I strayed from the point because as I’m flicking through these photos, when I’m feeling particularly nostalgic, I see countless faces looking up at me. Faces whose names I might have forgotten but whose stories shared in the galley or their particular laugh or even the funny way they sneeze will always be impressed in my mind. But unlike my Greek friend, it doesn’t bother me at all. I wanted to dedicate this post to thank those beautiful nameless faces who have made my travels richer just by being there. From lessons learnt to a few taught (once an insufferable teacher, always an insufferable teacher), from getting lost to finding our way back together, from discovering new angles for better selfies to exchanging tips on how best to survive our crazy lifestyle. I will be forever grateful to these people who made the effort to get to know me better, despite the fact that we all knew we would probably never see each other again.
“Happiness Only real when Shared”. This is where the quote written by Christopher McCandless comes in. I believe that people need other people to be happy. It’s one of the most fundamental things I have learnt, especially towards the end when I was ready to hang up my wings.
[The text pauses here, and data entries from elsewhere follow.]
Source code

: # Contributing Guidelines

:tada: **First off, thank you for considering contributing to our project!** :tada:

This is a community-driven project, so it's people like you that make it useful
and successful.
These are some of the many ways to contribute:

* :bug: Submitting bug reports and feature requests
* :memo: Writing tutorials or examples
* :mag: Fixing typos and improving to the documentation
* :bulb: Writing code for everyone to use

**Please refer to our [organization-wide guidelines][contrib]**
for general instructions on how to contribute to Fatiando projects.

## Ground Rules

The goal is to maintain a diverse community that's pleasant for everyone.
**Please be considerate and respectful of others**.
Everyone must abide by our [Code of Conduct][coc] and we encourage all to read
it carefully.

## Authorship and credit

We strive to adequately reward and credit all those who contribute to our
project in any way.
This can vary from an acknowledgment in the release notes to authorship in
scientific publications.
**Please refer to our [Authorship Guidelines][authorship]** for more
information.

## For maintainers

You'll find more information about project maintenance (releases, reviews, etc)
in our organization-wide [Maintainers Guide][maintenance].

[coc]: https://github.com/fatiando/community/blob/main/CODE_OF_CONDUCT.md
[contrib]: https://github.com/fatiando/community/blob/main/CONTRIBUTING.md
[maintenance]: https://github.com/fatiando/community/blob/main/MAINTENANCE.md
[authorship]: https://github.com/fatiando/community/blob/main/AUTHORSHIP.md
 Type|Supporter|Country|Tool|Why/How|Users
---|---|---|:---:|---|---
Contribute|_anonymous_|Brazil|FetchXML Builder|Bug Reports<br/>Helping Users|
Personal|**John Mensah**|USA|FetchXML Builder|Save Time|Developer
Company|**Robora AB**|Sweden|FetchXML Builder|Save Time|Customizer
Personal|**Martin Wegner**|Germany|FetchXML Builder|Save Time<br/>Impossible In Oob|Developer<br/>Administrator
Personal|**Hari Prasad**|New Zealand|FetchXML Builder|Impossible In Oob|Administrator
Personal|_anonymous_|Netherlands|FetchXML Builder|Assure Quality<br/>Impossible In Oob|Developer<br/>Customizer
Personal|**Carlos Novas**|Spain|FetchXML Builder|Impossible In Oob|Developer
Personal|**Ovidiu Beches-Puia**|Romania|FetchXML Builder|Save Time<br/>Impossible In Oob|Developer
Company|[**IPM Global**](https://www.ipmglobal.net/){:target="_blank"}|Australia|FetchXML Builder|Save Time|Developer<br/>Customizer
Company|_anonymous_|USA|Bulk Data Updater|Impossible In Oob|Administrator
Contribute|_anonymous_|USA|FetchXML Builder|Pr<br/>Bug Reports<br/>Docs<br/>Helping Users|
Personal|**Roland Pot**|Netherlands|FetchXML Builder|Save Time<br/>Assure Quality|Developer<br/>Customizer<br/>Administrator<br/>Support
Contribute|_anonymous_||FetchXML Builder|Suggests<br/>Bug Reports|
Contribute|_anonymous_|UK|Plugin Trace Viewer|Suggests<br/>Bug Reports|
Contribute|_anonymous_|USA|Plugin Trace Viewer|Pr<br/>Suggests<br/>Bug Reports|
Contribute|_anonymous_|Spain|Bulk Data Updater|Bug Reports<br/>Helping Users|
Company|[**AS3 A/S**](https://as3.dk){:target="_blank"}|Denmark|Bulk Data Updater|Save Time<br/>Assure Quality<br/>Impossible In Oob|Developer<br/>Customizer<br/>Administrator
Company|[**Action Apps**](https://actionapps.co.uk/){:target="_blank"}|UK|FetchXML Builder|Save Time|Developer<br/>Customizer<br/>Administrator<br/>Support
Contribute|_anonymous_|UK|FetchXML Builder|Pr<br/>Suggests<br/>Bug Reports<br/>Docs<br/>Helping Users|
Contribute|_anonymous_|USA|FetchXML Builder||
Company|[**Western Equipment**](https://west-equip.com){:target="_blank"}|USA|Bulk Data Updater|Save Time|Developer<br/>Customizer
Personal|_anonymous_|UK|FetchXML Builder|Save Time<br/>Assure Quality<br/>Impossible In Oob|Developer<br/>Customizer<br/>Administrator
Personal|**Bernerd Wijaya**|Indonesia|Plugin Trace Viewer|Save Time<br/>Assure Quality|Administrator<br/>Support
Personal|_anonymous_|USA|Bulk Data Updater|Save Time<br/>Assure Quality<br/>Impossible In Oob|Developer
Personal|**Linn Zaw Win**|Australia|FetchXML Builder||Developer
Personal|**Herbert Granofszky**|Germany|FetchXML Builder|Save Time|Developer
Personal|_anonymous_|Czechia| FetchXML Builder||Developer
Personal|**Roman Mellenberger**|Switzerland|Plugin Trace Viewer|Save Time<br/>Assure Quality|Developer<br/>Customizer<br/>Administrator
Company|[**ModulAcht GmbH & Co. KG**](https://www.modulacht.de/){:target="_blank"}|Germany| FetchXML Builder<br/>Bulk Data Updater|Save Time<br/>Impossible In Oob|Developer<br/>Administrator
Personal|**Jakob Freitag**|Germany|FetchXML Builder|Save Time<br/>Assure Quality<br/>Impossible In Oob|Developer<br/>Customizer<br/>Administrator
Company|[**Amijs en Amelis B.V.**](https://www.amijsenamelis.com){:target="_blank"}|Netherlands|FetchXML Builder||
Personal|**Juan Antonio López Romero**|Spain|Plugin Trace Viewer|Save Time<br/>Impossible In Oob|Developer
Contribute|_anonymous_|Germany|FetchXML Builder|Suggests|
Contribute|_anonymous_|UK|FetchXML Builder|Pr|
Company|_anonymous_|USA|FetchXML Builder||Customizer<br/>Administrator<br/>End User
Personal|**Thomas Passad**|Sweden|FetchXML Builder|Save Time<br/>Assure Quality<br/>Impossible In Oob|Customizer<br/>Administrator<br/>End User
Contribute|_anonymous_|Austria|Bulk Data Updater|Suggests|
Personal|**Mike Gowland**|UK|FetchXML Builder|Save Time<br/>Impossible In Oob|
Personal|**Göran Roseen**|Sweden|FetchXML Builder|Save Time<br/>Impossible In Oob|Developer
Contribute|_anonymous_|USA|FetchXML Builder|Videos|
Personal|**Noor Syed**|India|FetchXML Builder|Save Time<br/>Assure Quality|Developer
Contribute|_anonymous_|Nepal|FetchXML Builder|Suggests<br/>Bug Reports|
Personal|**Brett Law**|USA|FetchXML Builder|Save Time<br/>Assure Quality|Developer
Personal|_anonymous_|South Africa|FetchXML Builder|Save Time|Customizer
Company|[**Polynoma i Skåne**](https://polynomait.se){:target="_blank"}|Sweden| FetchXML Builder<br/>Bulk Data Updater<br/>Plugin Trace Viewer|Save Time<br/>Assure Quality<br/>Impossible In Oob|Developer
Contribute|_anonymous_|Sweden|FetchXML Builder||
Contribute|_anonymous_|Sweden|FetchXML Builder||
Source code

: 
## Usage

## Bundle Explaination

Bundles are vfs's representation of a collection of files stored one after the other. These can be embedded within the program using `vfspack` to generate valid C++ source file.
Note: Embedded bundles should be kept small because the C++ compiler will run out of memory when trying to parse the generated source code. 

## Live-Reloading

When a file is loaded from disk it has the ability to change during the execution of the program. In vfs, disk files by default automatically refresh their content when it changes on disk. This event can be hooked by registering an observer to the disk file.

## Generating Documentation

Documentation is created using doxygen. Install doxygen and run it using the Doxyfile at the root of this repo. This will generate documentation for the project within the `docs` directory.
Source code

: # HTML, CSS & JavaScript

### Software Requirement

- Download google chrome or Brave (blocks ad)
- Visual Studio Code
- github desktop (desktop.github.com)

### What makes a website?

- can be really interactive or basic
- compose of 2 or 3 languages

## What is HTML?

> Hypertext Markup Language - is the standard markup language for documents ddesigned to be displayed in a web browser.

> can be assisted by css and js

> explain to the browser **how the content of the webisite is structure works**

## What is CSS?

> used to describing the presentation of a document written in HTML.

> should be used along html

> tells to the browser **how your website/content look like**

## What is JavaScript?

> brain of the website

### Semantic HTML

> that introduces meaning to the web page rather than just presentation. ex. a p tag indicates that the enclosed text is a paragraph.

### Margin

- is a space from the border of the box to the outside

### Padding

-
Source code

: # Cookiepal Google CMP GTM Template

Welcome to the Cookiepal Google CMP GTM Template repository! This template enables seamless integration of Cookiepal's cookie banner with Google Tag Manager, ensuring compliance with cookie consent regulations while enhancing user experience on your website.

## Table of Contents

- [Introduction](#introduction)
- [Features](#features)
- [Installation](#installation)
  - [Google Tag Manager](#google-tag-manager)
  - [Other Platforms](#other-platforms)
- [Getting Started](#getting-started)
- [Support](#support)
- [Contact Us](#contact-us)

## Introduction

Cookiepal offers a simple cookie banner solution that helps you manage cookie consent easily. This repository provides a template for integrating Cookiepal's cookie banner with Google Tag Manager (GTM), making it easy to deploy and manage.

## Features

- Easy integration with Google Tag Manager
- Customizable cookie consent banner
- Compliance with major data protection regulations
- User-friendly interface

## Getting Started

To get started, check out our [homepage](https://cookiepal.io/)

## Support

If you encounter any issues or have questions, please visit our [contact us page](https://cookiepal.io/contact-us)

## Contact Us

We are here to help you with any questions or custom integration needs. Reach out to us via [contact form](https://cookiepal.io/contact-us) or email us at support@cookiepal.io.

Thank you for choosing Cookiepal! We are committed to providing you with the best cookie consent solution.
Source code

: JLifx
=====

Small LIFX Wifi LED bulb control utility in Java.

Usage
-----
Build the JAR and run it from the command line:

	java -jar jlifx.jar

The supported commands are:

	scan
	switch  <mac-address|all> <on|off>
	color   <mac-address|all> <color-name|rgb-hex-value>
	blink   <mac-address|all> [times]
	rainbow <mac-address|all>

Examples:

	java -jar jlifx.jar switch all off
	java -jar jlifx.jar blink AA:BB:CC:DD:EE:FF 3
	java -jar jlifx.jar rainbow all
You can be comfortable in your own skin and at ease with yourself. You may even feel good when you’re alone. I lost count of how many times I roamed the streets of a city on my own and I definitely wasn’t sad. But true happiness, real happiness is only found when you share that good moment with someone else. A glorious sunset, a fine meal, fireworks, a baby lion tugging at your sleeve. When you’ve got someone with you, someone you feel good with, that memory will be enhanced and you will be all the more likely to remember it simply because you were happier. Think about it for a while. Think of how, when something truly amazing happens, you just can’t wait to share it with someone else. Happiness begets happiness and the good act which happened to you is multiplied ten-fold.
And here they are. Thank you for substituting the friends I had left behind. Your smiles still light up my photo albums. And although I can’t remember your names, I remember how even if for a brief, finite moment you made me feel happy and comfortable in a life which could get very lonely. And that’s all that really matters.